**Stored data entries**
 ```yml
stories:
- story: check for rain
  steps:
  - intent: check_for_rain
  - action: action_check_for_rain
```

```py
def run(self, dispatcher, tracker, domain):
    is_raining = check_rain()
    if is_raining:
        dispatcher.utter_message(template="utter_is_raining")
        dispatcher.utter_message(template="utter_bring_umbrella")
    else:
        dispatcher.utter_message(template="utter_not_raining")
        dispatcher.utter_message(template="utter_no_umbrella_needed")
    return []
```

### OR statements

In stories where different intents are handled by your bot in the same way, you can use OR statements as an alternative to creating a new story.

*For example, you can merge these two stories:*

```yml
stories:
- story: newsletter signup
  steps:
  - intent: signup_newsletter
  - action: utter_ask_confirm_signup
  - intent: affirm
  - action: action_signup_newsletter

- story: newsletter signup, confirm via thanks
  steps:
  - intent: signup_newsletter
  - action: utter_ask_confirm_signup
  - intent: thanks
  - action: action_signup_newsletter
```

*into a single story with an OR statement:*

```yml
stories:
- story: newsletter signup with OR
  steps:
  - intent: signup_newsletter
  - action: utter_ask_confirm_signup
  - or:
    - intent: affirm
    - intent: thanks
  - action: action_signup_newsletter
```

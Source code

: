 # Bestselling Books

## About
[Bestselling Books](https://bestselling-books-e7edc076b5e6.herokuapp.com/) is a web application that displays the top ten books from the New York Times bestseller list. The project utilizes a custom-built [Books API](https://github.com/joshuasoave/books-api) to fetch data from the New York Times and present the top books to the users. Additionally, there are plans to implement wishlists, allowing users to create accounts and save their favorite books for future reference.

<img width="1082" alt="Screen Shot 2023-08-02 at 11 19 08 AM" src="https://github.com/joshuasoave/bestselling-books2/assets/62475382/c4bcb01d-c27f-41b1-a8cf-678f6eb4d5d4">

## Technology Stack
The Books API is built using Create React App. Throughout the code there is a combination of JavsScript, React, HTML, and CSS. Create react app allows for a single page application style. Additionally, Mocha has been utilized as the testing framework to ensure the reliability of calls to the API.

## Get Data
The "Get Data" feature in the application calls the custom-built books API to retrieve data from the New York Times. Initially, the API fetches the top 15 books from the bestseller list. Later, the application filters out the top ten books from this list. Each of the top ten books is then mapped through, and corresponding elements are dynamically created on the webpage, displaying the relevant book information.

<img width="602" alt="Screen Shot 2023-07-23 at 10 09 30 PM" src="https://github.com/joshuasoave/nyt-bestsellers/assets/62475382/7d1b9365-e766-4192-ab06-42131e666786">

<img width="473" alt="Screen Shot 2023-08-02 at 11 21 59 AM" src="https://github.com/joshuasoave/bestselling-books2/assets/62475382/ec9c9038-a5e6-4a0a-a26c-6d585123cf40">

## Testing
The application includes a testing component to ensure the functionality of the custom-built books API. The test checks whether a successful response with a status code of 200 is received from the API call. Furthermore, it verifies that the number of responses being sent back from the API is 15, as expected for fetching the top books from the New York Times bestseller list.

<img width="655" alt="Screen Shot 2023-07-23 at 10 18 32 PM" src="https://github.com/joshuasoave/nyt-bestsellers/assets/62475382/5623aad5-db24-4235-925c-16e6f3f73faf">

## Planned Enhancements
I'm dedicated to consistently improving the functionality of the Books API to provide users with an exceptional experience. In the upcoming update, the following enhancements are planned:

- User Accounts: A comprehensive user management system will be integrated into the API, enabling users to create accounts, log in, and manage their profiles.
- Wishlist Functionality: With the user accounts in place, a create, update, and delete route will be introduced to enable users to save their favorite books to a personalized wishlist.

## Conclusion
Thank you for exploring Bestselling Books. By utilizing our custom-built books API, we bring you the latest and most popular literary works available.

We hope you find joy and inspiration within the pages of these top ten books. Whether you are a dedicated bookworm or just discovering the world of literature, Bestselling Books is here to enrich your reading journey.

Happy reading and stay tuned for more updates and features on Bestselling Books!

**PROBLEM DETAILS**
Copy out all of the lines above exactly.

**WRITTEN ANSWER**
 ```yml
stories:
- story: check for rain
  steps:
  - intent: check_for_rain
  - action: action_check_for_rain
```

```py
def run(self, dispatcher, tracker, domain):
    is_raining = check_rain()
    if is_raining:
        dispatcher.utter_message(template="utter_is_raining")
        dispatcher.utter_message(template="utter_bring_umbrella")
    else:
        dispatcher.utter_message(template="utter_not_raining")
        dispatcher.utter_message(template="utter_no_umbrella_needed")
    return []
```

### OR statements

In stories where different intents are handled by your bot in the same way, you can use OR statements as an alternative to creating a new story.

*For example, you can merge these two stories:*

```yml
stories:
- story: newsletter signup
  steps:
  - intent: signup_newsletter
  - action: utter_ask_confirm_signup
  - intent: affirm
  - action: action_signup_newsletter

- story: newsletter signup, confirm via thanks
  steps:
  - intent: signup_newsletter
  - action: utter_ask_confirm_signup
  - intent: thanks
  - action: action_signup_newsletter
```

*into a single story with an OR statement:*

```yml
stories:
- story: newsletter signup with OR
  steps:
  - intent: signup_newsletter
  - action: utter_ask_confirm_signup
  - or:
    - intent: affirm
    - intent: thanks
  - action: action_signup_newsletter
```

Source code

: # Bestselling Books

## About
[Bestselling Books](https://bestselling-books-e7edc076b5e6.herokuapp.com/) is a web application that displays the top ten books from the New York Times bestseller list. The project utilizes a custom-built [Books API](https://github.com/joshuasoave/books-api) to fetch data from the New York Times and present the top books to the users. Additionally, there are plans to implement wishlists, allowing users to create accounts and save their favorite books for future reference.

<img width="1082" alt="Screen Shot 2023-08-02 at 11 19 08 AM" src="https://github.com/joshuasoave/bestselling-books2/assets/62475382/c4bcb01d-c27f-41b1-a8cf-678f6eb4d5d4">

## Technology Stack
The Books API is built using Create React App. Throughout the code there is a combination of JavsScript, React, HTML, and CSS. Create react app allows for a single page application style. Additionally, Mocha has been utilized as the testing framework to ensure the reliability of calls to the API.

## Get Data
The "Get Data" feature in the application calls the custom-built books API to retrieve data from the New York Times. Initially, the API fetches the top 15 books from the bestseller list. Later, the application filters out the top ten books from this list. Each of the top ten books is then mapped through, and corresponding elements are dynamically created on the webpage, displaying the relevant book information.

<img width="602" alt="Screen Shot 2023-07-23 at 10 09 30 PM" src="https://github.com/joshuasoave/nyt-bestsellers/assets/62475382/7d1b9365-e766-4192-ab06-42131e666786">

<img width="473" alt="Screen Shot 2023-08-02 at 11 21 59 AM" src="https://github.com/joshuasoave/bestselling-books2/assets/62475382/ec9c9038-a5e6-4a0a-a26c-6d585123cf40">

## Testing
The application includes a testing component to ensure the functionality of the custom-built books API. The test checks whether a successful response with a status code of 200 is received from the API call. Furthermore, it verifies that the number of responses being sent back from the API is 15, as expected for fetching the top books from the New York Times bestseller list.

<img width="655" alt="Screen Shot 2023-07-23 at 10 18 32 PM" src="https://github.com/joshuasoave/nyt-bestsellers/assets/62475382/5623aad5-db24-4235-925c-16e6f3f73faf">

## Planned Enhancements
I'm dedicated to consistently improving the functionality of the Books API to provide users with an exceptional experience. In the upcoming update, the following enhancements are planned:

- User Accounts: A comprehensive user management system will be integrated into the API, enabling users to create accounts, log in, and manage their profiles.
- Wishlist Functionality: With the user accounts in place, a create, update, and delete route will be introduced to enable users to save their favorite books to a personalized wishlist.

## Conclusion
Thank you for exploring Bestselling Books. By utilizing our custom-built books API, we bring you the latest and most popular literary works available.

We hope you find joy and inspiration within the pages of these top ten books. Whether you are a dedicated bookworm or just discovering the world of literature, Bestselling Books is here to enrich your reading journey.

Happy reading and stay tuned for more updates and features on Bestselling Books!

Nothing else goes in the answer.